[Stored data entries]

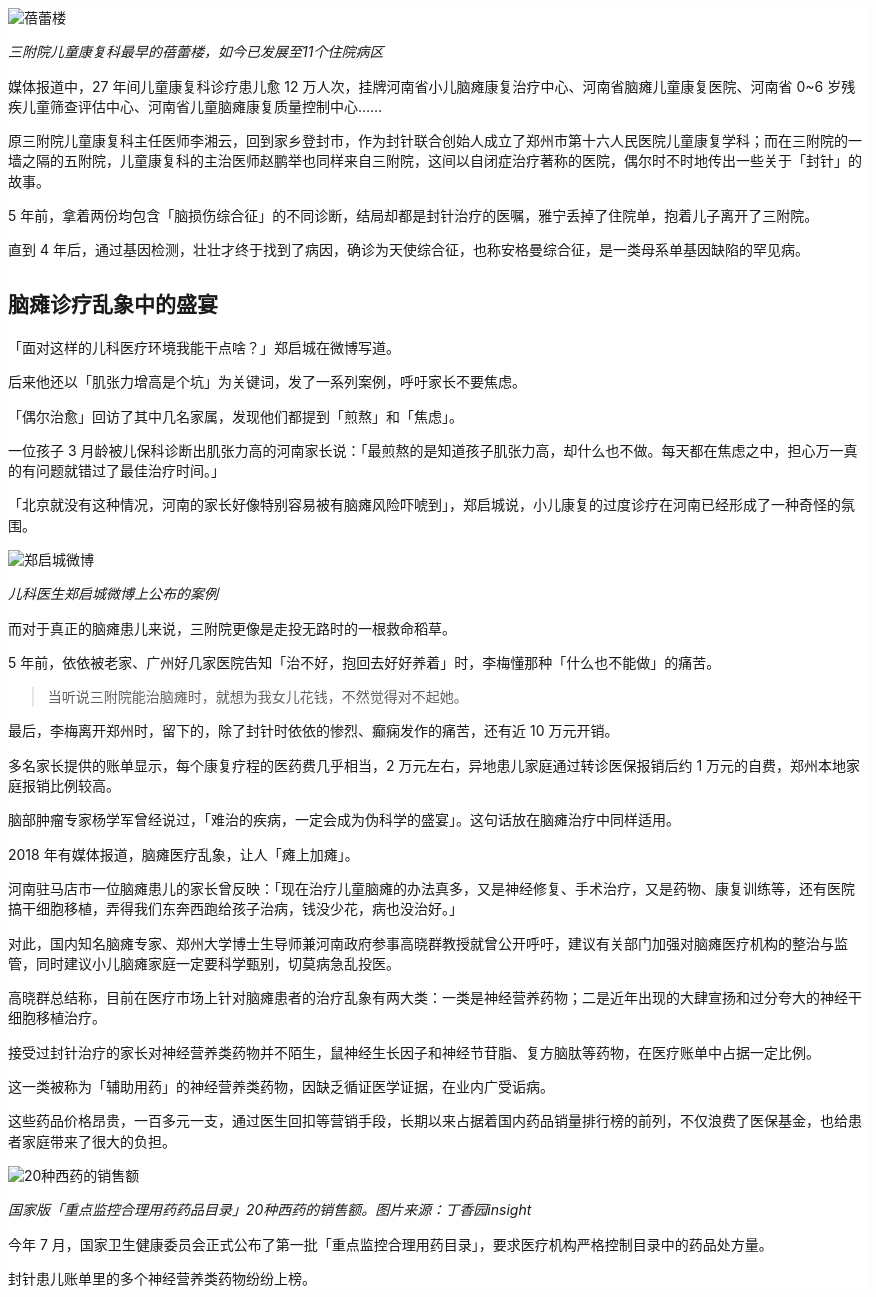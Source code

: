 ![蓓蕾楼](https://i.loli.net/2019/10/23/aUPwBi7GvSzMuef.jpg)

*三附院儿童康复科最早的蓓蕾楼，如今已发展至11个住院病区*

媒体报道中，27 年间儿童康复科诊疗患儿愈 12 万人次，挂牌河南省小儿脑瘫康复治疗中心、河南省脑瘫儿童康复医院、河南省 0~6 岁残疾儿童筛查评估中心、河南省儿童脑瘫康复质量控制中心……

原三附院儿童康复科主任医师李湘云，回到家乡登封市，作为封针联合创始人成立了郑州市第十六人民医院儿童康复学科；而在三附院的一墙之隔的五附院，儿童康复科的主治医师赵鹏举也同样来自三附院，这间以自闭症治疗著称的医院，偶尔时不时地传出一些关于「封针」的故事。

5 年前，拿着两份均包含「脑损伤综合征」的不同诊断，结局却都是封针治疗的医嘱，雅宁丢掉了住院单，抱着儿子离开了三附院。

直到 4 年后，通过基因检测，壮壮才终于找到了病因，确诊为天使综合征，也称安格曼综合征，是一类母系单基因缺陷的罕见病。

## 脑瘫诊疗乱象中的盛宴

「面对这样的儿科医疗环境我能干点啥？」郑启城在微博写道。

后来他还以「肌张力增高是个坑」为关键词，发了一系列案例，呼吁家长不要焦虑。

「偶尔治愈」回访了其中几名家属，发现他们都提到「煎熬」和「焦虑」。

一位孩子 3 月龄被儿保科诊断出肌张力高的河南家长说：「最煎熬的是知道孩子肌张力高，却什么也不做。每天都在焦虑之中，担心万一真的有问题就错过了最佳治疗时间。」

「北京就没有这种情况，河南的家长好像特别容易被有脑瘫风险吓唬到」，郑启城说，小儿康复的过度诊疗在河南已经形成了一种奇怪的氛围。

![郑启城微博](https://i.loli.net/2019/10/23/WFBVb6zONYUuqyR.jpg)

*儿科医生郑启城微博上公布的案例*

而对于真正的脑瘫患儿来说，三附院更像是走投无路时的一根救命稻草。

5 年前，依依被老家、广州好几家医院告知「治不好，抱回去好好养着」时，李梅懂那种「什么也不能做」的痛苦。

> 当听说三附院能治脑瘫时，就想为我女儿花钱，不然觉得对不起她。

最后，李梅离开郑州时，留下的，除了封针时依依的惨烈、癫痫发作的痛苦，还有近 10 万元开销。

多名家长提供的账单显示，每个康复疗程的医药费几乎相当，2 万元左右，异地患儿家庭通过转诊医保报销后约 1 万元的自费，郑州本地家庭报销比例较高。

脑部肿瘤专家杨学军曾经说过，「难治的疾病，一定会成为伪科学的盛宴」。这句话放在脑瘫治疗中同样适用。

2018 年有媒体报道，脑瘫医疗乱象，让人「瘫上加瘫」。

河南驻马店市一位脑瘫患儿的家长曾反映：「现在治疗儿童脑瘫的办法真多，又是神经修复、手术治疗，又是药物、康复训练等，还有医院搞干细胞移植，弄得我们东奔西跑给孩子治病，钱没少花，病也没治好。」

对此，国内知名脑瘫专家、郑州大学博士生导师兼河南政府参事高晓群教授就曾公开呼吁，建议有关部门加强对脑瘫医疗机构的整治与监管，同时建议小儿脑瘫家庭一定要科学甄别，切莫病急乱投医。

高晓群总结称，目前在医疗市场上针对脑瘫患者的治疗乱象有两大类：一类是神经营养药物；二是近年出现的大肆宣扬和过分夸大的神经干细胞移植治疗。

接受过封针治疗的家长对神经营养类药物并不陌生，鼠神经生长因子和神经节苷脂、复方脑肽等药物，在医疗账单中占据一定比例。

这一类被称为「辅助用药」的神经营养类药物，因缺乏循证医学证据，在业内广受诟病。

这些药品价格昂贵，一百多元一支，通过医生回扣等营销手段，长期以来占据着国内药品销量排行榜的前列，不仅浪费了医保基金，也给患者家庭带来了很大的负担。

![20种西药的销售额](https://i.loli.net/2019/10/23/weGlFEYzR1W75dB.jpg)

*国家版「重点监控合理用药药品目录」20种西药的销售额。图片来源：丁香园insight*

今年 7 月，国家卫生健康委员会正式公布了第一批「重点监控合理用药目录」，要求医疗机构严格控制目录中的药品处方量。

封针患儿账单里的多个神经营养类药物纷纷上榜。
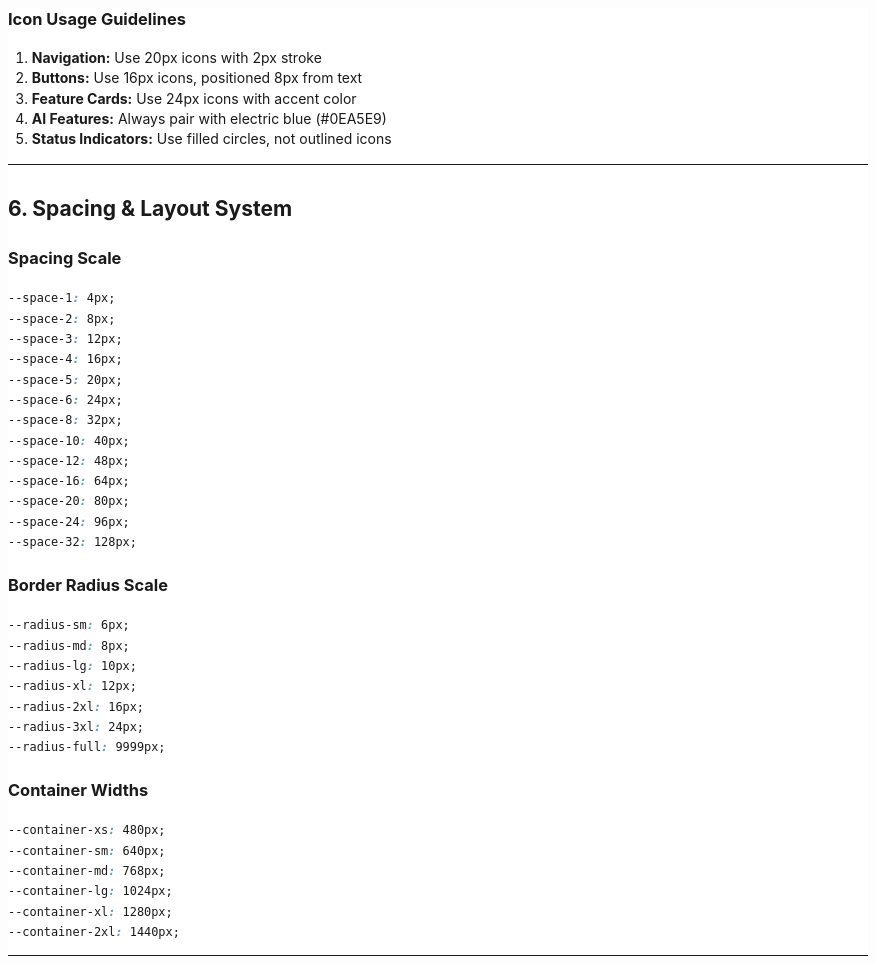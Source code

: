 ### Icon Usage Guidelines
1. **Navigation:** Use 20px icons with 2px stroke
2. **Buttons:** Use 16px icons, positioned 8px from text
3. **Feature Cards:** Use 24px icons with accent color
4. **AI Features:** Always pair with electric blue (#0EA5E9)
5. **Status Indicators:** Use filled circles, not outlined icons

---

## 6. Spacing & Layout System

### Spacing Scale
```css
--space-1: 4px;
--space-2: 8px;
--space-3: 12px;
--space-4: 16px;
--space-5: 20px;
--space-6: 24px;
--space-8: 32px;
--space-10: 40px;
--space-12: 48px;
--space-16: 64px;
--space-20: 80px;
--space-24: 96px;
--space-32: 128px;
```

### Border Radius Scale
```css
--radius-sm: 6px;
--radius-md: 8px;
--radius-lg: 10px;
--radius-xl: 12px;
--radius-2xl: 16px;
--radius-3xl: 24px;
--radius-full: 9999px;
```

### Container Widths
```css
--container-xs: 480px;
--container-sm: 640px;
--container-md: 768px;
--container-lg: 1024px;
--container-xl: 1280px;
--container-2xl: 1440px;
```

---
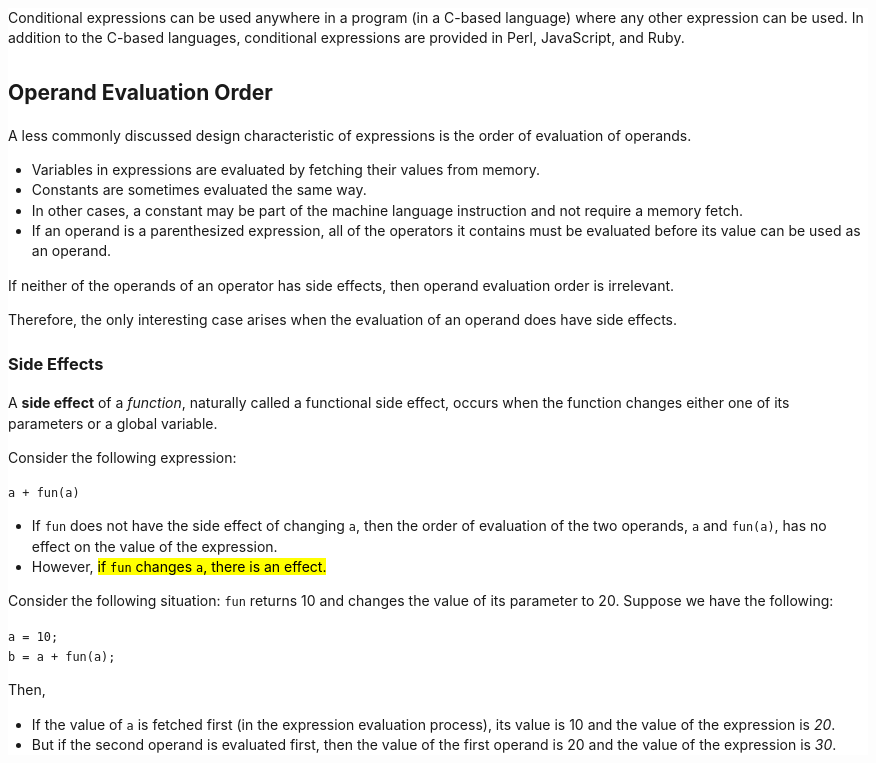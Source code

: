 Conditional expressions can be used anywhere in a program (in a C-based language) where any other expression can be used. In addition to the C-based languages, conditional expressions are provided in Perl, JavaScript, and Ruby.

## Operand Evaluation Order

A less commonly discussed design characteristic of expressions is the order of evaluation of operands.

- Variables in expressions are evaluated by fetching their values from memory.
- Constants are sometimes evaluated the same way.
- In other cases, a constant may be part of the machine language instruction and not require a memory fetch.
- If an operand is a parenthesized expression, all of the operators it contains must be evaluated before its value can be used as an operand.

If neither of the operands of an operator has side effects, then operand evaluation order is irrelevant.

Therefore, the only interesting case arises when the evaluation of an operand does have side effects.

### Side Effects

A **side effect** of a *function*, naturally called a functional side effect, occurs when the function changes either one of its parameters or a global variable.

<div class="alert-example">

Consider the following expression:

```
a + fun(a)
```

- If `fun` does not have the side effect of changing `a`, then the order of evaluation of the two operands, `a` and `fun(a)`, has no effect on the value of the expression.
- However, <mark>if `fun` changes `a`, there is an effect.</mark>

Consider the following situation: `fun` returns 10 and changes the value of its parameter to 20. Suppose we have
the following:

```
a = 10;
b = a + fun(a);
```

Then,

- If the value of `a` is fetched first (in the expression evaluation process), its value is 10 and the value of the expression is *20*.
- But if the second operand is evaluated first, then the value of the first operand is 20 and the value of the
expression is *30*.

</div>
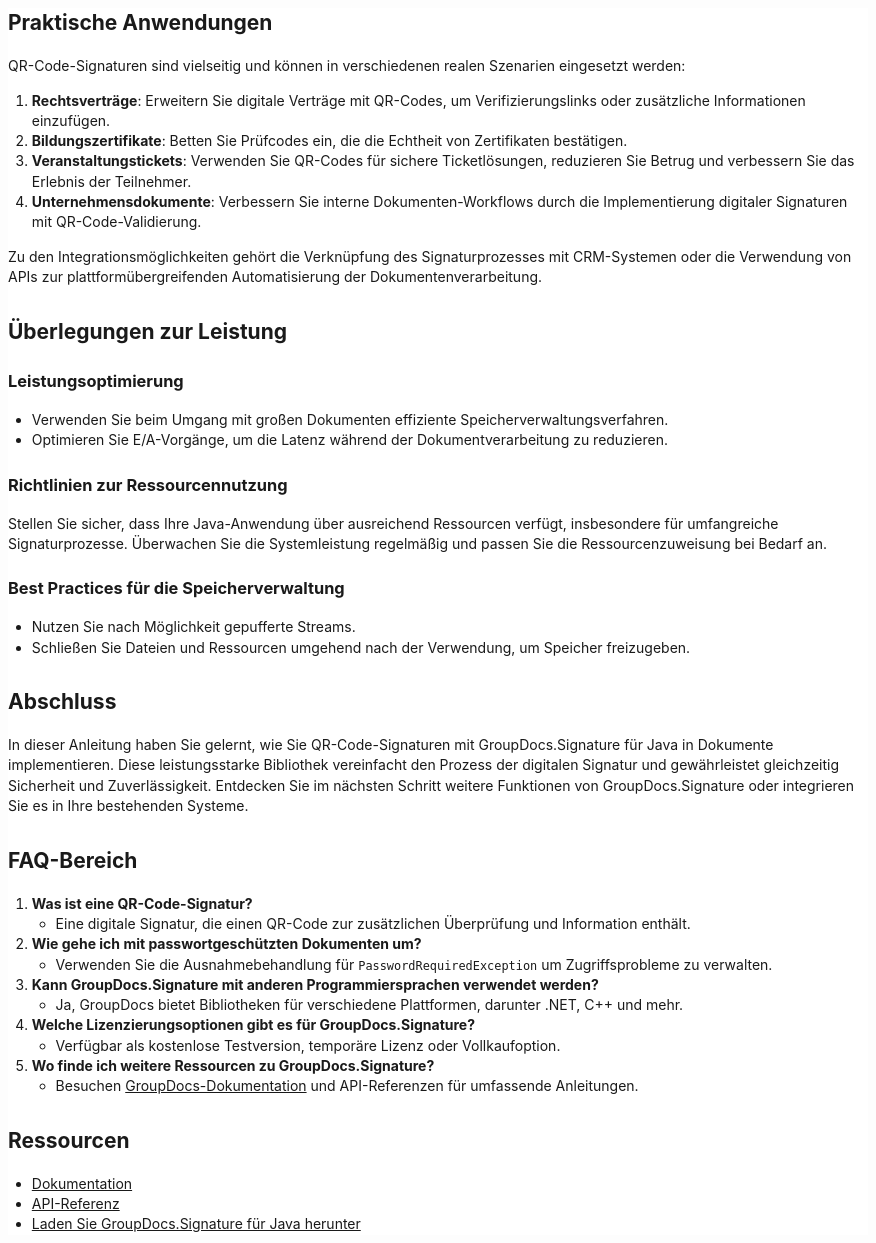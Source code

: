 ## Praktische Anwendungen

QR-Code-Signaturen sind vielseitig und können in verschiedenen realen Szenarien eingesetzt werden:

1. **Rechtsverträge**: Erweitern Sie digitale Verträge mit QR-Codes, um Verifizierungslinks oder zusätzliche Informationen einzufügen.
2. **Bildungszertifikate**: Betten Sie Prüfcodes ein, die die Echtheit von Zertifikaten bestätigen.
3. **Veranstaltungstickets**: Verwenden Sie QR-Codes für sichere Ticketlösungen, reduzieren Sie Betrug und verbessern Sie das Erlebnis der Teilnehmer.
4. **Unternehmensdokumente**: Verbessern Sie interne Dokumenten-Workflows durch die Implementierung digitaler Signaturen mit QR-Code-Validierung.

Zu den Integrationsmöglichkeiten gehört die Verknüpfung des Signaturprozesses mit CRM-Systemen oder die Verwendung von APIs zur plattformübergreifenden Automatisierung der Dokumentenverarbeitung.

## Überlegungen zur Leistung

### Leistungsoptimierung
- Verwenden Sie beim Umgang mit großen Dokumenten effiziente Speicherverwaltungsverfahren.
- Optimieren Sie E/A-Vorgänge, um die Latenz während der Dokumentverarbeitung zu reduzieren.

### Richtlinien zur Ressourcennutzung
Stellen Sie sicher, dass Ihre Java-Anwendung über ausreichend Ressourcen verfügt, insbesondere für umfangreiche Signaturprozesse. Überwachen Sie die Systemleistung regelmäßig und passen Sie die Ressourcenzuweisung bei Bedarf an.

### Best Practices für die Speicherverwaltung
- Nutzen Sie nach Möglichkeit gepufferte Streams.
- Schließen Sie Dateien und Ressourcen umgehend nach der Verwendung, um Speicher freizugeben.

## Abschluss

In dieser Anleitung haben Sie gelernt, wie Sie QR-Code-Signaturen mit GroupDocs.Signature für Java in Dokumente implementieren. Diese leistungsstarke Bibliothek vereinfacht den Prozess der digitalen Signatur und gewährleistet gleichzeitig Sicherheit und Zuverlässigkeit. Entdecken Sie im nächsten Schritt weitere Funktionen von GroupDocs.Signature oder integrieren Sie es in Ihre bestehenden Systeme.

## FAQ-Bereich

1. **Was ist eine QR-Code-Signatur?**
   - Eine digitale Signatur, die einen QR-Code zur zusätzlichen Überprüfung und Information enthält.
2. **Wie gehe ich mit passwortgeschützten Dokumenten um?**
   - Verwenden Sie die Ausnahmebehandlung für `PasswordRequiredException` um Zugriffsprobleme zu verwalten.
3. **Kann GroupDocs.Signature mit anderen Programmiersprachen verwendet werden?**
   - Ja, GroupDocs bietet Bibliotheken für verschiedene Plattformen, darunter .NET, C++ und mehr.
4. **Welche Lizenzierungsoptionen gibt es für GroupDocs.Signature?**
   - Verfügbar als kostenlose Testversion, temporäre Lizenz oder Vollkaufoption.
5. **Wo finde ich weitere Ressourcen zu GroupDocs.Signature?**
   - Besuchen [GroupDocs-Dokumentation](https://docs.groupdocs.com/signature/java/) und API-Referenzen für umfassende Anleitungen.

## Ressourcen
- [Dokumentation](https://docs.groupdocs.com/signature/java/)
- [API-Referenz](https://reference.groupdocs.com/signature/java/)
- [Laden Sie GroupDocs.Signature für Java herunter](https://releases.groupdocs.com/signature/java/releases)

Work required >> Each line that includes the string "first" should be copied from the data.

Exercise solution >>
- If the value of `a` is fetched first (in the expression evaluation process), its value is 10 and the value of the expression is *20*.
- But if the second operand is evaluated first, then the value of the first operand is 20 and the value of the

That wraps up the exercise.